* _PROBLEM DESCRIPTION_
For this exercise, reproduce the entries below exactly, but only from the line containing "si crea una" through the line containing "membri di orientarsi;", both included.

[[ EXERCISE MATERIALS open ]]

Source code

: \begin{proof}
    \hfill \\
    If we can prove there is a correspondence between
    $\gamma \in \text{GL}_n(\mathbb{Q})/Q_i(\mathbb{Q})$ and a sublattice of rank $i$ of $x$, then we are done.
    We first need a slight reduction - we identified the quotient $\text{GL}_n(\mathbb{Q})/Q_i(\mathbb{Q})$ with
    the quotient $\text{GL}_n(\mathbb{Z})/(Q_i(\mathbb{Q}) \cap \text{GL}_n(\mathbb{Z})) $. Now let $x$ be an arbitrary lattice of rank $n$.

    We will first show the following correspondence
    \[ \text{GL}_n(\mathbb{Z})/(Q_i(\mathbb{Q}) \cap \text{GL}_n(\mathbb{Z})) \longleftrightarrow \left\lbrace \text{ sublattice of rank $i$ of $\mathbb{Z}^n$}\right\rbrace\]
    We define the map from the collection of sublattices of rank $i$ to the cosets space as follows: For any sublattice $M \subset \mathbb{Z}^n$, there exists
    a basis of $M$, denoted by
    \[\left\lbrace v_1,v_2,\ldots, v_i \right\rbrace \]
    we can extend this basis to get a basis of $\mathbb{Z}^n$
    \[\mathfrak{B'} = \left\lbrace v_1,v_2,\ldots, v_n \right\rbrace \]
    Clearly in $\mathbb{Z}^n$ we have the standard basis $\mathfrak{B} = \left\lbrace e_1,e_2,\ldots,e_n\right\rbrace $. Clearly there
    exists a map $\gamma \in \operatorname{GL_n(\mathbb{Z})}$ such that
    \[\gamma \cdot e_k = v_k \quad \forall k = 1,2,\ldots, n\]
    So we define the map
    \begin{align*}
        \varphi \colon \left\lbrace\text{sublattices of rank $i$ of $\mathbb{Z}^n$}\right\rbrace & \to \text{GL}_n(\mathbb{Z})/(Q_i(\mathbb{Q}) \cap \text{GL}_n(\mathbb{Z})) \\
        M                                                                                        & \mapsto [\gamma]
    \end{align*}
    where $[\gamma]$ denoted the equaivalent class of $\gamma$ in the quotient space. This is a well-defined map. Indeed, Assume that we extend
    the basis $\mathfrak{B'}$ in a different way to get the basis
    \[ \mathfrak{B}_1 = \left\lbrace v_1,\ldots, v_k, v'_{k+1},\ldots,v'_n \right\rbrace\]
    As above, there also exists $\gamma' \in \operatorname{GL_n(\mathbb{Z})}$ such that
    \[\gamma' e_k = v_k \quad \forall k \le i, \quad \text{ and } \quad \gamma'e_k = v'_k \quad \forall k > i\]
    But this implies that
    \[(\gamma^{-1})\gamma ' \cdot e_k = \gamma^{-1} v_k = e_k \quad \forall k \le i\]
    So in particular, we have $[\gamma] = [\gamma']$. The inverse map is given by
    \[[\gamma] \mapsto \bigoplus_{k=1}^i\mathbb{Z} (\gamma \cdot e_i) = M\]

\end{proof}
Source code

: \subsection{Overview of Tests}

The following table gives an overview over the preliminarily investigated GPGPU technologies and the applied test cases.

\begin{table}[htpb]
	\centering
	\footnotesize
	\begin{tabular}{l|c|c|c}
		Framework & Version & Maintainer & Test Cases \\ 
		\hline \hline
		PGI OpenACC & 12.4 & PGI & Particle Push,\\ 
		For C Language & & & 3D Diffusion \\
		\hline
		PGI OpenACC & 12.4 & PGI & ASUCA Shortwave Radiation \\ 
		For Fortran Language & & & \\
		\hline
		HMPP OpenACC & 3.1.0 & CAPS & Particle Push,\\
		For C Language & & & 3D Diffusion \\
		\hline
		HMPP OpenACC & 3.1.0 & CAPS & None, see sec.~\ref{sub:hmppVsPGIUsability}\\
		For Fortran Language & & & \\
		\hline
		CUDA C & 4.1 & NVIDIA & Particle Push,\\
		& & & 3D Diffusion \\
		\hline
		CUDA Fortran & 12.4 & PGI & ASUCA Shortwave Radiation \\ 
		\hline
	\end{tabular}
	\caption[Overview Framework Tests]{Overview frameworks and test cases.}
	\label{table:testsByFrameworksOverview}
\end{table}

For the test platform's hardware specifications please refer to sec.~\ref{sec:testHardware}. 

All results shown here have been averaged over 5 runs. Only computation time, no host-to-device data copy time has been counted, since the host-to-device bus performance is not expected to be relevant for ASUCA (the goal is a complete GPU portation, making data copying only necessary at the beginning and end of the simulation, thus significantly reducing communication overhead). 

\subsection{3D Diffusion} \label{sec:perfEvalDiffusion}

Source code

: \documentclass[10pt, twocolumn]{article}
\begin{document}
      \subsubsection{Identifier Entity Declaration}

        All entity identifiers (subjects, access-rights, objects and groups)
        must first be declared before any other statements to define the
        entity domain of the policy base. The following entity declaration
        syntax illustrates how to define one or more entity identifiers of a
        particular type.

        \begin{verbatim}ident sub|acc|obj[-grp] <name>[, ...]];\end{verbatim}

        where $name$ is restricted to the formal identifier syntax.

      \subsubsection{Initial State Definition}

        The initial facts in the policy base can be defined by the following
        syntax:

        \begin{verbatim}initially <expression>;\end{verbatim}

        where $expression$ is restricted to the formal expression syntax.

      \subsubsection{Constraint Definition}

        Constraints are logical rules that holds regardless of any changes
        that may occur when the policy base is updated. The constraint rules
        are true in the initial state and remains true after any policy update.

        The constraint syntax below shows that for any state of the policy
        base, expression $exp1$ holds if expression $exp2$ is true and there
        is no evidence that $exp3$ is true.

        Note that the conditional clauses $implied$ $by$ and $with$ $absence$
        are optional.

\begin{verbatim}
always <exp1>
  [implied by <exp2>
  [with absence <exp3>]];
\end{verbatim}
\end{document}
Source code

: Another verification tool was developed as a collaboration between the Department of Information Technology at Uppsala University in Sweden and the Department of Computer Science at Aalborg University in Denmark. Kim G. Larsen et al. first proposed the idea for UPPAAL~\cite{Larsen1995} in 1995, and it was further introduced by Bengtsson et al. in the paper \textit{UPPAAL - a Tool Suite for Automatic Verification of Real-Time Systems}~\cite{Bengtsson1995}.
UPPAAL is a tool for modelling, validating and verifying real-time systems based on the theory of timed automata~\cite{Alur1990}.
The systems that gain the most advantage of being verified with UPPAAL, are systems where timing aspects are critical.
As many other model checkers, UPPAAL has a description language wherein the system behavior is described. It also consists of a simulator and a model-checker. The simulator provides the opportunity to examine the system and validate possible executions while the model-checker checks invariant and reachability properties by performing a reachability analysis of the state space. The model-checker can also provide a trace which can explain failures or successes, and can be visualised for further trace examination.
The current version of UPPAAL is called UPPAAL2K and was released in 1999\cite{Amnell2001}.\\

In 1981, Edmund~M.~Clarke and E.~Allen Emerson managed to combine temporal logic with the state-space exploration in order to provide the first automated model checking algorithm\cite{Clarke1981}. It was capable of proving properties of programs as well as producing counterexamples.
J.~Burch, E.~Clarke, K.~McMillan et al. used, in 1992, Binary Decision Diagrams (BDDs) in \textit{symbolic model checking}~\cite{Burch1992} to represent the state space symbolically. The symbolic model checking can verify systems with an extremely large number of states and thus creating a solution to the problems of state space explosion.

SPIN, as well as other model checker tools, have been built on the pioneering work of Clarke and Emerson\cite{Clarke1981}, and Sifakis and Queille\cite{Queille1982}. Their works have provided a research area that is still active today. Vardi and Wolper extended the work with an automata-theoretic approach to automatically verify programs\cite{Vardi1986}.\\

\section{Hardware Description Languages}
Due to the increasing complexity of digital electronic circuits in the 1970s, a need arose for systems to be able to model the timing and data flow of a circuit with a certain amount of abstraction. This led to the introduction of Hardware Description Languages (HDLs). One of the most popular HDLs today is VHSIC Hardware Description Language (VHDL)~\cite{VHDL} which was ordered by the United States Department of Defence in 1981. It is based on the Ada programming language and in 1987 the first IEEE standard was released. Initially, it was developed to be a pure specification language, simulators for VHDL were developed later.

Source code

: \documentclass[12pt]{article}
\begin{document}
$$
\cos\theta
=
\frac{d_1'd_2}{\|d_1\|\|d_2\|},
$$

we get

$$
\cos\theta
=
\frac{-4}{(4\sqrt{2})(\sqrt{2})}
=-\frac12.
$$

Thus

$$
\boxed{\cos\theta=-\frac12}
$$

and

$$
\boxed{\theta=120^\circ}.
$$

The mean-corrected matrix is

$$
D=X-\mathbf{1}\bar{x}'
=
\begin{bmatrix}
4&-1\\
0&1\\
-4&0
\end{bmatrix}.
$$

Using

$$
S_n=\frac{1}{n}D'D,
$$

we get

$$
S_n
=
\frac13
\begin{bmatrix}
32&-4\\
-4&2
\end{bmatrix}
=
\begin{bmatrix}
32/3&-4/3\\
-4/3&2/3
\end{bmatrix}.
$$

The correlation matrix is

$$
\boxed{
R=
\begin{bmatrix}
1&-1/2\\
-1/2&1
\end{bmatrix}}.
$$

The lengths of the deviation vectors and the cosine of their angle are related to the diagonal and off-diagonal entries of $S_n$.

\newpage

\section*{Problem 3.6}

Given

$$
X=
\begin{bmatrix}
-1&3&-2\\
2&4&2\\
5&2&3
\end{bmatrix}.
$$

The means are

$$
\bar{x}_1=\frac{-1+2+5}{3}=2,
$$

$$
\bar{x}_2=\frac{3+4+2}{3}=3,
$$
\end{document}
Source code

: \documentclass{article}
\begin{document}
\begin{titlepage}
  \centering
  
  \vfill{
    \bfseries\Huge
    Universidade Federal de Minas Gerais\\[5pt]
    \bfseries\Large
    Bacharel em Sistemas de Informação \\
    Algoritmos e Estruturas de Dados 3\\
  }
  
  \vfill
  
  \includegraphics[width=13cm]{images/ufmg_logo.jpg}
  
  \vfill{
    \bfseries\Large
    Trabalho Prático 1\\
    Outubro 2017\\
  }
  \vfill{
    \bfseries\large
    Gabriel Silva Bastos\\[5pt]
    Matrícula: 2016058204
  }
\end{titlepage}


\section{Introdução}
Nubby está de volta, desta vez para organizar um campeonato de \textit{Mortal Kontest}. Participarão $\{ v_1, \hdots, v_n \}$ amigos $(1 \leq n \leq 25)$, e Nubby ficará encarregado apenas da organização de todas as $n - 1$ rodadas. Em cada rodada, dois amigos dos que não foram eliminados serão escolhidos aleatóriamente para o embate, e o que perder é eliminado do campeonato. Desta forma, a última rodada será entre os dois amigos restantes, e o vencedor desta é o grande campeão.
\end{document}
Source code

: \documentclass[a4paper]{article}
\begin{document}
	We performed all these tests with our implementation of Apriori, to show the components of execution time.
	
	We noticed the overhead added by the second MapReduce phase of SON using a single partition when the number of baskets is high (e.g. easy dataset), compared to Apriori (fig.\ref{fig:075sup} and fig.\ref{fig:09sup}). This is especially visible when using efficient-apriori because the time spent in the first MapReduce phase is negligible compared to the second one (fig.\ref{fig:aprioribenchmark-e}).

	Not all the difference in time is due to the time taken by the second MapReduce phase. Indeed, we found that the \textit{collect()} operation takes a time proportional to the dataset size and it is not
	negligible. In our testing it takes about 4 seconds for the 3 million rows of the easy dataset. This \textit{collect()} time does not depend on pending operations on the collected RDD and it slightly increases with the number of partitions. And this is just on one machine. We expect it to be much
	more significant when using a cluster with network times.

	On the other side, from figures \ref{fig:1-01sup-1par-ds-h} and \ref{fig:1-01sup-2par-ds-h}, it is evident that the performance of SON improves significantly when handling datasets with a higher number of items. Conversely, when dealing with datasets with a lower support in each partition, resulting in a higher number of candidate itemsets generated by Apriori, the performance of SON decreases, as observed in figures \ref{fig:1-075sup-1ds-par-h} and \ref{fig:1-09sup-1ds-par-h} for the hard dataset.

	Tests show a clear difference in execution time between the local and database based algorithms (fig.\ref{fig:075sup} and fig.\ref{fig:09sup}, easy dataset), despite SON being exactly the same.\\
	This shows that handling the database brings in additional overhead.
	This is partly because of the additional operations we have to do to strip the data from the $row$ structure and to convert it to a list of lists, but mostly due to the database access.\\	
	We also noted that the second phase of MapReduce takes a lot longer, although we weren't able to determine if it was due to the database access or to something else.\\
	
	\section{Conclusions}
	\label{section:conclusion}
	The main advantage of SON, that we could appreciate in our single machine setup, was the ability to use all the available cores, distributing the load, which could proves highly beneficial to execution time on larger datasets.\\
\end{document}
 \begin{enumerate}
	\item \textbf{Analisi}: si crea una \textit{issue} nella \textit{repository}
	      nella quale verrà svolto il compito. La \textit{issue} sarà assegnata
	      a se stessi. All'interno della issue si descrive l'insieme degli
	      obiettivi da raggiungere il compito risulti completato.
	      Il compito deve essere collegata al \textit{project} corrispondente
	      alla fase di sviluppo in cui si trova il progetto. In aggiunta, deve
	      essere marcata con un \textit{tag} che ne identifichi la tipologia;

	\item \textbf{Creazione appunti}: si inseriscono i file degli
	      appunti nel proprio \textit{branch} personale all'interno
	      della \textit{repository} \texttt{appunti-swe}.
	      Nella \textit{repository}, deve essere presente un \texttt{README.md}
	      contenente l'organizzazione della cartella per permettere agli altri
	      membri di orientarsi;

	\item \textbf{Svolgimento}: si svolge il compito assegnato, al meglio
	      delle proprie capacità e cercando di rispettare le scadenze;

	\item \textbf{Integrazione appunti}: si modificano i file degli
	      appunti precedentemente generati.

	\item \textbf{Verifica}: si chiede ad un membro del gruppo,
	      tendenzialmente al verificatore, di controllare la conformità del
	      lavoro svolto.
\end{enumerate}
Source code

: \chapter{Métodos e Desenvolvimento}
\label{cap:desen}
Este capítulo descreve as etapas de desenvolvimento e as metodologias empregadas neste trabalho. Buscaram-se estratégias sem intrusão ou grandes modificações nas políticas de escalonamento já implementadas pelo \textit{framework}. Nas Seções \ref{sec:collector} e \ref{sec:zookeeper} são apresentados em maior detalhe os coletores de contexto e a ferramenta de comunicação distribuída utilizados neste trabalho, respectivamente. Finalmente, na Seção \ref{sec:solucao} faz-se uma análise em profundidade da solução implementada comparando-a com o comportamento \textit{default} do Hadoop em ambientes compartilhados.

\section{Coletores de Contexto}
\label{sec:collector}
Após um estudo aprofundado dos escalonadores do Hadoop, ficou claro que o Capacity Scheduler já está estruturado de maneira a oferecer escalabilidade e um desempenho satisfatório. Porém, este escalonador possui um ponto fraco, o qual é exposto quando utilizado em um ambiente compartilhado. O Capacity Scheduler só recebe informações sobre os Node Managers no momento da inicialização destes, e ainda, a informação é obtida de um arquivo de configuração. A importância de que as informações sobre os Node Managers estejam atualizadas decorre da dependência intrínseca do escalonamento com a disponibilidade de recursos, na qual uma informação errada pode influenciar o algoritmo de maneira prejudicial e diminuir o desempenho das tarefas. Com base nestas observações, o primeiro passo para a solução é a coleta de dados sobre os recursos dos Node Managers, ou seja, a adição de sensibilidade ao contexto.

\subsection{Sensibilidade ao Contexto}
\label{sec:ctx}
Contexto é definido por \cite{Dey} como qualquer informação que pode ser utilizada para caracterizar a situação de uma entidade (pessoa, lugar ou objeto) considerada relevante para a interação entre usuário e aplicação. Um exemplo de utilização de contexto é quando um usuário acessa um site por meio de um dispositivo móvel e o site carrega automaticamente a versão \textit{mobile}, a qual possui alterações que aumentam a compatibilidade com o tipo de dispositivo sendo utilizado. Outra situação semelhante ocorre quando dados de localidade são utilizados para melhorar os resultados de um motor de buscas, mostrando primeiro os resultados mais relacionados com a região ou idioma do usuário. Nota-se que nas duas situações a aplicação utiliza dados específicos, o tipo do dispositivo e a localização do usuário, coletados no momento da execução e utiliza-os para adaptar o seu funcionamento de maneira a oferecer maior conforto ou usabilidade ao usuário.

[[ EXERCISE MATERIALS closed ]]

* _EXERCISE OUTPUT_
	\item \textbf{Analisi}: si crea una \textit{issue} nella \textit{repository}
	      nella quale verrà svolto il compito. La \textit{issue} sarà assegnata
	      a se stessi. All'interno della issue si descrive l'insieme degli
	      obiettivi da raggiungere il compito risulti completato.
	      Il compito deve essere collegata al \textit{project} corrispondente
	      alla fase di sviluppo in cui si trova il progetto. In aggiunta, deve
	      essere marcata con un \textit{tag} che ne identifichi la tipologia;

	\item \textbf{Creazione appunti}: si inseriscono i file degli
	      appunti nel proprio \textit{branch} personale all'interno
	      della \textit{repository} \texttt{appunti-swe}.
	      Nella \textit{repository}, deve essere presente un \texttt{README.md}
	      contenente l'organizzazione della cartella per permettere agli altri
	      membri di orientarsi;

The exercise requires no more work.